The 1974 Pittsburgh Steelers season was the franchise's 42nd in the National Football League (NFL). They improved to a 10–3–1 regular-season record, won the AFC Central division title, sending them to the playoffs for the third consecutive season, and won a Super Bowl championship, the first league title in Steelers' history. This was the first of six consecutive AFC Central division titles for the Steelers, and the first of four Super Bowl championships in the same time period.

On March 9, 2007, NFL Network aired an episode of America's Game: The Super Bowl Champions that covered the 1974 Pittsburgh Steelers, with team commentary from Franco Harris, Joe Greene, and Andy Russell, and narrated by Ed Harris.

Offseason

NFL Draft
During the offseason, the Steelers held their training camp in St. Vincent College in Latrobe, Pennsylvania.

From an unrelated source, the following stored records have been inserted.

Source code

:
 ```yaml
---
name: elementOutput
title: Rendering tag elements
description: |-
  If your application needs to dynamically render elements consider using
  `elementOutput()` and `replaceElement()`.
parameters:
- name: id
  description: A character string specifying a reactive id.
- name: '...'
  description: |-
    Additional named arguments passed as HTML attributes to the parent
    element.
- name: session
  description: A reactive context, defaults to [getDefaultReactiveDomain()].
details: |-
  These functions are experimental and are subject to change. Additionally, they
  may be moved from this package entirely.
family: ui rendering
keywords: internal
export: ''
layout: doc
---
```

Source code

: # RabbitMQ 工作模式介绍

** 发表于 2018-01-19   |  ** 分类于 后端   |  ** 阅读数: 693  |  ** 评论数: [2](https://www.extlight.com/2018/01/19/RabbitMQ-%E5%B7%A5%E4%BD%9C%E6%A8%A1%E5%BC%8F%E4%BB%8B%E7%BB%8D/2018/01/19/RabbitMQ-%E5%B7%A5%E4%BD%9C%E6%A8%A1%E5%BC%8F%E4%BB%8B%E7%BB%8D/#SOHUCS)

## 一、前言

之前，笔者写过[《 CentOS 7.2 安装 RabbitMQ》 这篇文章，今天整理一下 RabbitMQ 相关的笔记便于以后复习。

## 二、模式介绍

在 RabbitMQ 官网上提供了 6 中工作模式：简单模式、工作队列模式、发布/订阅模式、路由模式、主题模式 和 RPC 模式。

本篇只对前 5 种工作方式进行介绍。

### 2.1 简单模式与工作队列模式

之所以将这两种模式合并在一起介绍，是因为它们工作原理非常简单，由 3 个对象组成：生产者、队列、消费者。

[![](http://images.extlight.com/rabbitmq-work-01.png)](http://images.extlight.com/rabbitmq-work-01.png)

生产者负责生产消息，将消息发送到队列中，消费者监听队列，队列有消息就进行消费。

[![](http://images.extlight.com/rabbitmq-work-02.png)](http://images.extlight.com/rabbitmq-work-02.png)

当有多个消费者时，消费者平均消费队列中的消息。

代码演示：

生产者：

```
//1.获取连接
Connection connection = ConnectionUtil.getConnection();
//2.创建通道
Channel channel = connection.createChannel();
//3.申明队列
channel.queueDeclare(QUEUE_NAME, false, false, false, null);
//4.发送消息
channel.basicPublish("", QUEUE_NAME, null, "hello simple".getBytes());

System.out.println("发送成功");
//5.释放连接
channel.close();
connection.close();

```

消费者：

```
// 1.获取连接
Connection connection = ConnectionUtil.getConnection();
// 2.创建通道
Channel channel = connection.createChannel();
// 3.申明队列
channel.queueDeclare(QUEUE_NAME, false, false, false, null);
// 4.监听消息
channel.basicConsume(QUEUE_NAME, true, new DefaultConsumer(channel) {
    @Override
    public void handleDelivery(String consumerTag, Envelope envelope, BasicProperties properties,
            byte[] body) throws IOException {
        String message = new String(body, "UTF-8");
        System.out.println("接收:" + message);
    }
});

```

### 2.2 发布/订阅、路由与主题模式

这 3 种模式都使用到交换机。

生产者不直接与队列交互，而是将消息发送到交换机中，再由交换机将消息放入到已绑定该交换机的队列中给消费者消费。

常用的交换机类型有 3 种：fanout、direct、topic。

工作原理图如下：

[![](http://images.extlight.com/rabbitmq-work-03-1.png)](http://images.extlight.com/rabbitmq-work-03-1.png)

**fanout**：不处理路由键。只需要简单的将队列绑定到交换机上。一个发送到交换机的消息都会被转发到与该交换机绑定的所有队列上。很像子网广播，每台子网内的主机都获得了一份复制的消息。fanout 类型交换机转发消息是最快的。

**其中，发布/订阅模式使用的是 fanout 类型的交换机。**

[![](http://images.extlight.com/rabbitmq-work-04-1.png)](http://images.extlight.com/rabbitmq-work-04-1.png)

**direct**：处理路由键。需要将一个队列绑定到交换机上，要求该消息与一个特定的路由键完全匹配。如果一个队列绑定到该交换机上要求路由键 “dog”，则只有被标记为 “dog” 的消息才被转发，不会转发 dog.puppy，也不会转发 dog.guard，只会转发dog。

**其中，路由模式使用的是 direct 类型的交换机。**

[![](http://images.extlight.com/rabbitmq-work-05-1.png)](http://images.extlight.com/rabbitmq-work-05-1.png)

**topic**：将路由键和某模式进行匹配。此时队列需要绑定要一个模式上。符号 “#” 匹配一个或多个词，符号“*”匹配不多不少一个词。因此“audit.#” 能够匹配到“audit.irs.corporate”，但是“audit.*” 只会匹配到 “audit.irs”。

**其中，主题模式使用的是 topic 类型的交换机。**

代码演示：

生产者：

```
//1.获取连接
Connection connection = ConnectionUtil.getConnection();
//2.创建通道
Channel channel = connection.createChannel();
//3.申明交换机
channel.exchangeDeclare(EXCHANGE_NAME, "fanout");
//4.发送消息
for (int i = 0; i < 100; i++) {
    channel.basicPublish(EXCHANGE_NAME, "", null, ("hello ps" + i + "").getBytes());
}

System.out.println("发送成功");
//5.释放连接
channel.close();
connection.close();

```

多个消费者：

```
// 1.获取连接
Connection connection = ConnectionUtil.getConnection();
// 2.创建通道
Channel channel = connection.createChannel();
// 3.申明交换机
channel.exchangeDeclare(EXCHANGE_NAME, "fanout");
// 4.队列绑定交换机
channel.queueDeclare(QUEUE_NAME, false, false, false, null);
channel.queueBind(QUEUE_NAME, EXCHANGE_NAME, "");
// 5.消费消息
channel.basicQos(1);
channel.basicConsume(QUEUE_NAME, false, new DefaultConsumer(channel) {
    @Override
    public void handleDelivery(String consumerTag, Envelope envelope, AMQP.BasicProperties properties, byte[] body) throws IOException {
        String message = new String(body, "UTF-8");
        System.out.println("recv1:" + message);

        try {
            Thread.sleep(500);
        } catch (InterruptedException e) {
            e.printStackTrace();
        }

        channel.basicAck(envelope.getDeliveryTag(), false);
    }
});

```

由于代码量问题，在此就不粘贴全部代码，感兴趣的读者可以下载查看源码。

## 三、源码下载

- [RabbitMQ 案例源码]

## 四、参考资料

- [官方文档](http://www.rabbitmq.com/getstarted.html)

During the 1974 NFL Draft, the Pittsburgh Steelers would draft WR Lynn Swann in Round 1, LB Jack Lambert in Round 2, WR John Stallworth in Round 4, and C Mike Webster in Round 5, and they also signed S Donnie Shell as an undrafted free agent. All five would later be inducted into the Pro Football Hall of Fame. As of 2014, the 1974 Steelers are the only team in NFL history to select four Hall of Fame players in one single draft.

Preseason 
In the 1974 preseason, the Steelers went 6–0 and were the only undefeated team in the NFL. However, most of the talk was centered around the NFL's first successful black quarterback, Joe Gilliam. Chuck Noll started Gilliam in the preseason and after it ended, Noll started him for the first few games of the regular season. Gilliam's stellar performance in the preseason sparked a quarterback controversy in Pittsburgh.

Regular season 
Following playoff appearances in both of the two previous seasons, the Steelers appeared to be in great shape after finishing the preseason as the only undefeated team in the NFL. After the first two regular season games, the Steelers had scored a total of 65 points and were 1–0–1, but then lost to the Oakland Raiders at home. The play of the Steelers' starting quarterback at the time, Joe Gilliam, continually deteriorated. By Week 7, the Steelers were 4–1–1 and Gilliam was benched for Terry Bradshaw during a win against the Atlanta Falcons. Bradshaw won the next two games, but after a loss in Cincinnati, Noll benched Bradshaw again, this time in favor of Terry Hanratty (who had been selected in the 1969 Draft). However, Hanratty played horribly in Cleveland. The offense was struggling, but the Steelers had won those tough games behind the still-maturing Steel Curtain defense. When Bradshaw was brought back into the starting lineup, the Steelers beat the Cleveland Browns and the New Orleans Saints (in a game in which Bradshaw ran for more yards than he passed for). After a loss to Houston, the Steelers played the most important game of their regular season in New England. A win over the Patriots would clinch the AFC Central division title for the Steelers and put them in the playoffs for the third straight year. The Steelers defeated the Patriots, then beat the Cincinnati Bengals, and awaited the playoffs.

Playoffs 
In the divisional round of the playoffs, the Steelers played the Buffalo Bills. Sports Illustrateds Dan Jenkins wrote that Pittsburgh was "the only team to reach the playoffs without a quarterback". However, the Steelers dominated Buffalo and held its star running back O. J. Simpson to 49 yards rushing (it was Simpson's only playoff game appearance).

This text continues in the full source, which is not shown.